Detailed Description

In order to make the objects, technical solutions and advantages of the present invention more apparent, the present invention is further described in detail below with reference to the accompanying drawings and embodiments. It should be understood that the specific embodiments described herein are merely illustrative of the invention and are not intended to limit the invention.

On the contrary, the invention is intended to cover alternatives, modifications, equivalents and alternatives which may be included within the spirit and scope of the invention as defined by the appended claims. Furthermore, in the following detailed description of the present invention, certain specific details are set forth in order to provide a better understanding of the present invention. It will be apparent to one skilled in the art that the present invention may be practiced without these specific details.

Referring to fig. 1 to 4, a method for extracting tire X-ray image defects based on morphological analysis includes the following steps:

(1) acquiring a tire X-ray defect image dataset

Operating an X-ray imaging system, imaging the X-ray on the imaging system after the X-ray penetrates through the tire, and importing the X-ray into a computer for storage after digitization;

(2) tire X-ray image segmentation preprocessing comprises the following steps:

step 2.1: the tire defect image is resized to 2000 × 20000 pixels, the image is divided into 2000 × 2000 pixels, detection is performed 10 times, the image is normalized, and the influence of conditions such as light on the result during shooting is reduced.

Step 2.2: and (3) carrying out binarization processing on the image, and taking the average value of pixel values of all pixel points as a threshold value to convert the part of the image larger than the threshold value into black and convert the part of the image smaller than the threshold value into white.

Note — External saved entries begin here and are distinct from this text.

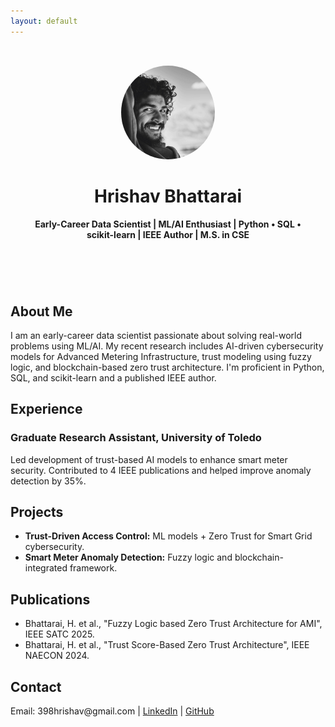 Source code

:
 ```yaml
---
layout: default
---
```


<header style="text-align:center; padding:2rem;">
  <img src="assets/images/profile.jpg" alt="Profile" style="border-radius: 50%; width:150px;">
  <h1>Hrishav Bhattarai</h1>
  <p><strong>Early-Career Data Scientist | ML/AI Enthusiast | Python • SQL • scikit-learn | IEEE Author | M.S. in CSE</strong></p>
</header>

<section>
  <h2>About Me</h2>
  <p>I am an early-career data scientist passionate about solving real-world problems using ML/AI. My recent research includes AI-driven cybersecurity models for Advanced Metering Infrastructure, trust modeling using fuzzy logic, and blockchain-based zero trust architecture. I'm proficient in Python, SQL, and scikit-learn and a published IEEE author.</p>
</section>

<section>
  <h2>Experience</h2>
  <h3>Graduate Research Assistant, University of Toledo</h3>
  <p>Led development of trust-based AI models to enhance smart meter security. Contributed to 4 IEEE publications and helped improve anomaly detection by 35%.</p>
</section>

<section>
  <h2>Projects</h2>
  <ul>
    <li><strong>Trust-Driven Access Control:</strong> ML models + Zero Trust for Smart Grid cybersecurity.</li>
    <li><strong>Smart Meter Anomaly Detection:</strong> Fuzzy logic and blockchain-integrated framework.</li>
  </ul>
</section>

<section>
  <h2>Publications</h2>
  <ul>
    <li>Bhattarai, H. et al., "Fuzzy Logic based Zero Trust Architecture for AMI", IEEE SATC 2025.</li>
    <li>Bhattarai, H. et al., "Trust Score-Based Zero Trust Architecture", IEEE NAECON 2024.</li>
  </ul>
</section>

<section>
  <h2>Contact</h2>
  <p>Email: 398hrishav@gmail.com | <a href="https://linkedin.com/in/398hrishav">LinkedIn</a> | <a href="https://github.com/hrishav398">GitHub</a></p>
</section>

Step 2.3: performing opening operation with the kernel size of 5 multiplied by 5 and the square shape, corroding and expanding the kernel, and eliminating noise and small objects in the image;

where B is the kernel function and A is the original set, both of which are two-dimensional integer space Z²The element (c), (d) represents an etching operation,

and (4) performing an expansion operation.

Step 2.4: and performing dilation operation with the kernel size of 3 multiplied by 3 to further smooth edges, reduce edge noise and make boundaries clearer.

(3) Shoulder and sidewall features were extracted as follows:

step 3.1: each pixel is classified and labeled, white is marked as True (True), black is marked as False (False), and the color is uniformly stored.

Step 3.2: for each row, if the number of True is greater than 5%, the row is judged as the shoulder and sidewall portion, the row is marked as 1, otherwise 0.

Step 3.3: the boundary between the marks 0 and 1 is the boundary of different parts of the tire, and the tire is divided.

(4) The tire X-ray enhancement pretreatment comprises the following steps:

step 4.1: and (3) taking an original image, converting all the pixel values of the columns marked with 0 into 255 for whitening by using the marking value of each column, and only reserving the information of the tire shoulder and the tire side for subsequent detection.

Step 4.2: and standardizing the images to reduce the difference between the images. And then carrying out binarization, taking the average value of the single-column image as a threshold value, and regarding different defects, such as foreign matter defects and the like, which are displayed black after binarization, and regarding open-line defects and the like, which are displayed white after binarization, so that in order to detect various defects at the same time, an additional color flip graph is generated, and the subsequent steps are respectively processing two images.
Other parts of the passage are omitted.